La política es ya, en todos los sentidos, una traición. Una de las tendencias que la izquierda de este país colocó en la realidad española, desde principios de los 90, fue la vacuidad. Vaciar hasta convertir la vida y el pensamiento en metas por las que no hay que luchar, ni esforzarse. Los medios públicos ahora sirven para eso. Como diría Baudrillard: para construir simulacros. Se empezó por destruir las grandes aspiraciones. El campo de batalla fue la educación. Tener cultura era algo incómodo, sobre todo porque creaba desigualdad: la que separa a los que tienen curiosidad de los que pueden vivir sin apartar sus ojos de la televisión o la litrona. La desintegración de la enseñanza fue algo que se hizo paulatinamente, desde Marchesi hasta la última reforma que introdujo las nuevas tecnologías en las aulas, para que nadie pudiese pensar con cierta complejidad o, al menos, para que los que lo hicieran pudieran ser sometidos a ostracismo. Hoy día, los que escapan al pensamiento único viven en una reserva de soledad y silencio, en una de esas esferas llenas de agua donde, si la agitas, cae la nievecita y todo parece ideal.
Tras la educación, el proceso ha evolucionado hacia un vaciamiento paulatino del universo que vivíamos cuando llegó la democracia. Los medios de comunicación parecen perros de Pavlov, sobre todo la televisión, que ha alcanzado cotas que rozan la estupidez absoluta. La universidad está muriendo por falta de medios y los foros de debate parecen partidas de póker. El problema radica en que nadie exige arte, ruptura, personalidad. Nos conformamos con los contenidos que nos dan. Nos hemos acostumbrado a escuchar música para sordos, a ver películas que se repiten igual que las rayas de una autopista, y a leer libros que han prescindido del autor y sólo contienen respuestas que pueden convertirse en la letra de un reggaeton. Todo tiende a la nulidad. La nada, como en aquella película de Michael Ende, hace tiempo que ha conquistado nuestro país y está conquistando nuestro mundo.

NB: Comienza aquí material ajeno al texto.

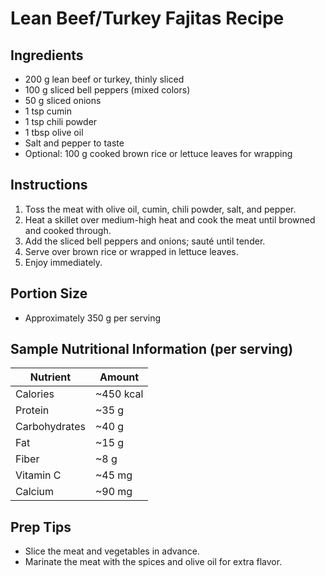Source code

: # Lean Beef/Turkey Fajitas Recipe

## Ingredients
- 200 g lean beef or turkey, thinly sliced
- 100 g sliced bell peppers (mixed colors)
- 50 g sliced onions
- 1 tsp cumin
- 1 tsp chili powder
- 1 tbsp olive oil
- Salt and pepper to taste
- Optional: 100 g cooked brown rice or lettuce leaves for wrapping

## Instructions
1. Toss the meat with olive oil, cumin, chili powder, salt, and pepper.
2. Heat a skillet over medium-high heat and cook the meat until browned and cooked through.
3. Add the sliced bell peppers and onions; sauté until tender.
4. Serve over brown rice or wrapped in lettuce leaves.
5. Enjoy immediately.

## Portion Size
- Approximately 350 g per serving

## Sample Nutritional Information (per serving)
| Nutrient      | Amount     |
|---------------|------------|
| Calories      | ~450 kcal  |
| Protein       | ~35 g      |
| Carbohydrates | ~40 g      |
| Fat           | ~15 g      |
| Fiber         | ~8 g       |
| Vitamin C     | ~45 mg     |
| Calcium       | ~90 mg     |

## Prep Tips
- Slice the meat and vegetables in advance.
- Marinate the meat with the spices and olive oil for extra flavor.
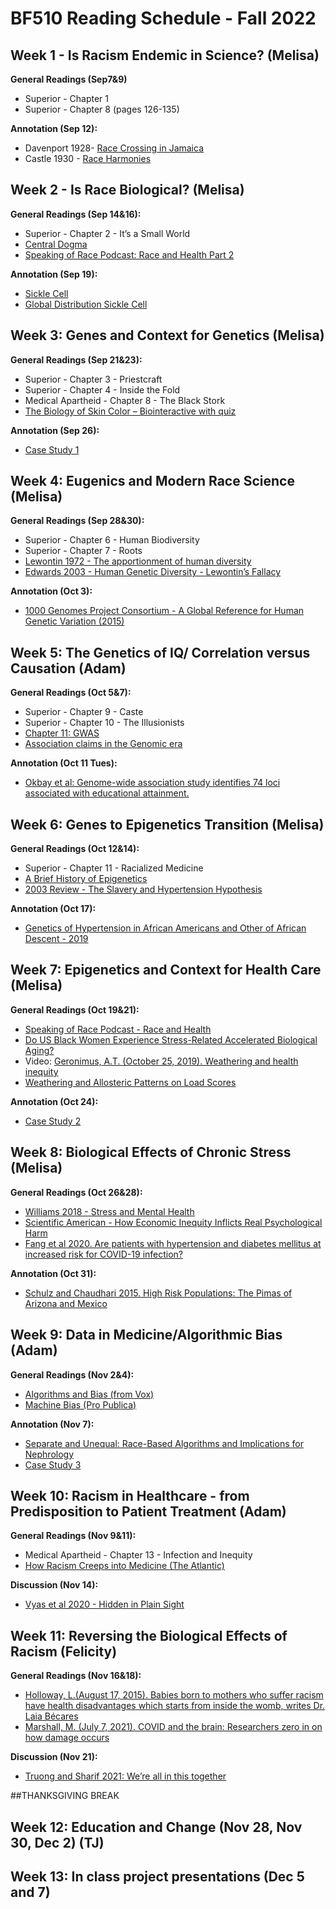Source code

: # BF510 Reading Schedule - Fall 2022

## Week 1 - Is Racism Endemic in Science? (Melisa)

**General Readings (Sep7&9)**
* Superior - Chapter 1
* Superior - Chapter 8 (pages 126-135)

**Annotation (Sep 12):**
* Davenport 1928- [Race Crossing in Jamaica](https://www-jstor-org.ezproxy.bu.edu/stable/7978?sid=primo?sid=primo)
* Castle 1930 - [Race Harmonies](https://www-science-org.ezproxy.bu.edu/doi/10.1126/science.71.1850.603)

## Week 2 - Is Race Biological? (Melisa)

**General Readings (Sep 14&16):**

* Superior - Chapter 2 - It’s a Small World
* [Central Dogma](https://onlinelibrary.wiley.com/doi/pdf/10.1038/npg.els.0000812)
* [Speaking of Race Podcast: Race and Health Part 2](https://soundcloud.com/user-88955638/race-and-health-part-2)

**Annotation (Sep 19):**

* [Sickle Cell](https://www.nejm.org/doi/full/10.1056/NEJMp2022125)
* [Global Distribution Sickle Cell](https://www.ncbi.nlm.nih.gov/pmc/articles/PMC3060623/)

## Week 3: Genes and Context for Genetics (Melisa)

**General Readings (Sep 21&23):**

* Superior - Chapter 3 - Priestcraft
* Superior - Chapter 4 - Inside the Fold
* Medical Apartheid - Chapter 8 - The Black Stork
* [The Biology of Skin Color – Biointeractive with quiz](http://media.hhmi.org/biointeractive/interactivevideo/skincolorquiz/)

**Annotation (Sep 26):**

* [Case Study 1](https://docs.google.com/document/d/1pXKhi2cxX4dFaqmFyshDhL6luiXU4eVIQzw102IgBvk/edit?usp=sharing)

## Week 4: Eugenics and Modern Race Science (Melisa)

**General Readings (Sep 28&30):**

* Superior - Chapter 6 - Human Biodiversity
* Superior - Chapter 7 - Roots
* [Lewontin 1972  - The apportionment of human diversity](https://link.springer.com/chapter/10.1007/978-1-4684-9063-3_14)
* [Edwards 2003 - Human Genetic Diversity -  Lewontin’s Fallacy](https://onlinelibrary-wiley-com.ezproxy.bu.edu/share/WTSC5RRUZH9UYJ9BFIRB?target=10.1002/bies.10315)

**Annotation (Oct 3):**

* [1000 Genomes Project Consortium - A Global Reference for Human Genetic Variation (2015)](https://www.nature.com/articles/nature15393)

## Week 5: The Genetics of IQ/ Correlation versus Causation (Adam)

**General Readings (Oct 5&7):**

* Superior - Chapter 9 - Caste
* Superior - Chapter 10 - The Illusionists
* [Chapter 11: GWAS](https://journals.plos.org/ploscompbiol/article?id=10.1371/journal.pcbi.1002822)
* [Association claims in the Genomic era](https://pubmed.ncbi.nlm.nih.gov/24705293/)

**Annotation (Oct 11 Tues):**

* [Okbay et al: Genome-wide association study identifies 74 loci associated with educational attainment.](https://pubmed.ncbi.nlm.nih.gov/27225129/)

## Week 6: Genes to Epigenetics Transition (Melisa)

**General Readings (Oct 12&14):**

* Superior - Chapter 11 - Racialized Medicine
* [A Brief History of Epigenetics](https://pubmed.ncbi.nlm.nih.gov/24384572/)
* [2003 Review - The Slavery and Hypertension Hypothesis](https://www.jstor.org/stable/pdf/3703292.pdf?refreqid=excelsior%3A35f6408fad8157ab407fe8ee568f78ea)

**Annotation (Oct 17):**

* [Genetics of Hypertension in African Americans and Other of African Descent - 2019](https://www.ncbi.nlm.nih.gov/labs/pmc/articles/PMC6429313/)


## Week 7: Epigenetics and Context for Health Care (Melisa)

**General Readings (Oct 19&21):**

* [Speaking of Race Podcast - Race and Health](http://speakingofrace.ua.edu/podcast/race-and-health-part-3)
* [Do US Black Women Experience Stress-Related Accelerated Biological Aging?](https://www.ncbi.nlm.nih.gov/labs/pmc/articles/PMC2861506/)
* Video: [Geronimus, A.T. (October 25, 2019). Weathering and health inequity](https://www.youtube.com/watch?v=J_NmO9Sv7nE)
* [Weathering and Allosteric Patterns on Load Scores](https://www.ncbi.nlm.nih.gov/pmc/articles/PMC1470581/)

**Annotation (Oct 24):**

* [Case Study 2](https://docs.google.com/document/d/1lnL_VxKPsQPPU_C8F19StyaB9x91qMfA0wGVgba_z7g/edit)

## Week 8: Biological Effects of Chronic Stress (Melisa)

**General Readings (Oct 26&28):**
* [Williams 2018 - Stress and Mental Health](https://www.ncbi.nlm.nih.gov/labs/pmc/articles/PMC6532404/pdf/nihms-1012456.pdf)
* [Scientific American - How Economic Inequity Inflicts Real Psychological Harm](https://www.scientificamerican.com/article/how-economic-inequality-inflicts-real-biological-harm/#reading-list)
* [Fang et al 2020.  Are patients with hypertension and diabetes mellitus at increased risk for COVID-19 infection?]( https://www.ncbi.nlm.nih.gov/labs/pmc/articles/PMC6532404/pdf/nihms-1012456.pdf)

**Annotation (Oct 31):**

* [Schulz and Chaudhari 2015.  High Risk Populations: The Pimas of Arizona and Mexico](https://www.ncbi.nlm.nih.gov/labs/pmc/articles/PMC4418458/)

## Week 9: Data in Medicine/Algorithmic Bias (Adam)

**General Readings (Nov 2&4):**

* [Algorithms and Bias (from Vox)](https://www.vox.com/recode/2020/2/18/21121286/algorithms-bias-discrimination-facial-recognition-transparency)
* [Machine Bias (Pro Publica)](https://www.propublica.org/article/machine-bias-risk-assessments-in-criminal-sentencing)

**Annotation (Nov 7):**
* [Separate and Unequal: Race-Based Algorithms and Implications for Nephrology](https://pubmed.ncbi.nlm.nih.gov/33510038/)
* [Case Study 3](https://docs.google.com/document/d/1eJ4ab3P-ypcrlNZ_PT1saV7aAbPS95yr8PCShLGxmIs/edit)

## Week 10: Racism in Healthcare - from Predisposition to Patient Treatment (Adam)

**General Readings (Nov 9&11):**

* Medical Apartheid - Chapter 13 - Infection and Inequity
* [How Racism Creeps into Medicine (The Atlantic)](https://www.theatlantic.com/health/archive/2014/08/how-racism-creeps-into-medicine/378618/)

**Discussion (Nov 14):**

* [Vyas et al 2020 - Hidden in Plain Sight](https://www.nejm.org/doi/pdf/10.1056/NEJMms2004740?articleTools=true)


## Week 11: Reversing the Biological Effects of Racism (Felicity)

**General Readings (Nov 16&18):**

* [Holloway, L.(August 17, 2015). Babies born to mothers who suffer racism have health disadvantages which starts from inside the womb, writes Dr. Laia Bécares](https://www.runnymedetrust.org/blog/the-link-between-racism-and-childrens-poor-health)
* [Marshall, M.  (July 7, 2021). COVID and the brain: Researchers zero in on how damage occurs](https://www.nature.com/articles/d41586-021-01693-6)

**Discussion (Nov 21):**

* [Truong and Sharif 2021: We’re all in this together](https://link.springer.com/article/10.1007/s11673-020-10069-w)

##THANKSGIVING BREAK

## Week 12: Education and Change (Nov 28, Nov 30, Dec 2)  (TJ)

## Week 13: In class project presentations (Dec 5 and 7)
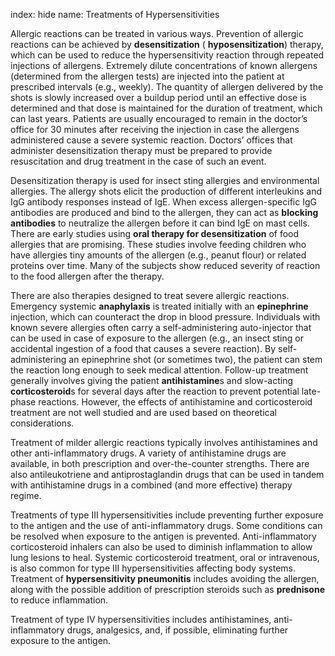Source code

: index: hide
name: Treatments of Hypersensitivities

Allergic reactions can be treated in various ways. Prevention of allergic reactions can be achieved by  **desensitization** ( **hyposensitization**) therapy, which can be used to reduce the hypersensitivity reaction through repeated injections of allergens. Extremely dilute concentrations of known allergens (determined from the allergen tests) are injected into the patient at prescribed intervals (e.g., weekly). The quantity of allergen delivered by the shots is slowly increased over a buildup period until an effective dose is determined and that dose is maintained for the duration of treatment, which can last years. Patients are usually encouraged to remain in the doctor’s office for 30 minutes after receiving the injection in case the allergens administered cause a severe systemic reaction. Doctors’ offices that administer desensitization therapy must be prepared to provide resuscitation and drug treatment in the case of such an event.

Desensitization therapy is used for insect sting allergies and environmental allergies. The allergy shots elicit the production of different interleukins and IgG antibody responses instead of IgE. When excess allergen-specific IgG antibodies are produced and bind to the allergen, they can act as  **blocking antibodies** to neutralize the allergen before it can bind IgE on mast cells. There are early studies using  **oral therapy for desensitization** of food allergies that are promising. These studies involve feeding children who have allergies tiny amounts of the allergen (e.g., peanut flour) or related proteins over time. Many of the subjects show reduced severity of reaction to the food allergen after the therapy.

There are also therapies designed to treat severe allergic reactions. Emergency systemic  **anaphylaxis** is treated initially with an  **epinephrine** injection, which can counteract the drop in blood pressure. Individuals with known severe allergies often carry a self-administering auto-injector that can be used in case of exposure to the allergen (e.g., an insect sting or accidental ingestion of a food that causes a severe reaction). By self-administering an epinephrine shot (or sometimes two), the patient can stem the reaction long enough to seek medical attention. Follow-up treatment generally involves giving the patient  **antihistamine**s and slow-acting  **corticosteroid**s for several days after the reaction to prevent potential late-phase reactions. However, the effects of antihistamine and corticosteroid treatment are not well studied and are used based on theoretical considerations.

Treatment of milder allergic reactions typically involves antihistamines and other anti-inflammatory drugs. A variety of antihistamine drugs are available, in both prescription and over-the-counter strengths. There are also antileukotriene and antiprostaglandin drugs that can be used in tandem with antihistamine drugs in a combined (and more effective) therapy regime.

Treatments of type III hypersensitivities include preventing further exposure to the antigen and the use of anti-inflammatory drugs. Some conditions can be resolved when exposure to the antigen is prevented. Anti-inflammatory corticosteroid inhalers can also be used to diminish inflammation to allow lung lesions to heal. Systemic corticosteroid treatment, oral or intravenous, is also common for type III hypersensitivities affecting body systems. Treatment of  **hypersensitivity pneumonitis** includes avoiding the allergen, along with the possible addition of prescription steroids such as  **prednisone** to reduce inflammation.

Treatment of type IV hypersensitivities includes antihistamines, anti-inflammatory drugs, analgesics, and, if possible, eliminating further exposure to the antigen.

Aquí existe una extraña complicidad entre la derecha y la izquierda: la derecha nunca reacciona, nunca reconstruye lo que la otra desintegra, y viceversa. Curioso. Quizá sea porque políticamente es lo más rentable, lo que se buscaba. La nada, políticamente, es una forma perfección.
En realidad, el llamado estado del bienestar era un lujo que no podíamos permitirnos. Hay muchas formas de venderlo por piezas, pero quizá la mejor sea la de volver tan indiferente al personal que no repare en que antes podía soñar con ser feliz. En realidad, el estado del bienestar no es sólo tener una buena sanidad y una buena educación, aunque ya hayamos perdido las dos. Es mantener una conciencia crítica en la que el ciudadano se dé cuenta de qué clase de estadistas tiene, de qué tipo de política están sacando del armario. El pensamiento está convirtiéndose en la línea de un simple encefalograma con cada vez menos oscilaciones. Sea tonto, vivirá mejor. Es lo que la política nos dice. Evite meterse en problemas: si lo hace, la víctima será usted. Gastará una fortuna en ansiolíticos no cubiertos por la sanidad, y de todas formas no podrá cambiar nada de lo que le ha tocado en suerte, porque la vida puede convertirse en una soledad muy cara. Politizar es el último paso de la simplificación. En esa simplicidad, todo es un coladero. No hay que hablar, ni someter a escrutinio lo que se piensa. Sólo hay que vestir de azul o rojo, o verde, o amarillo. Entramos en un tiempo en el que sólo te pagan por el trabajo que no realizas.
Es muy triste la verdad y no tiene remedio, como dice la canción.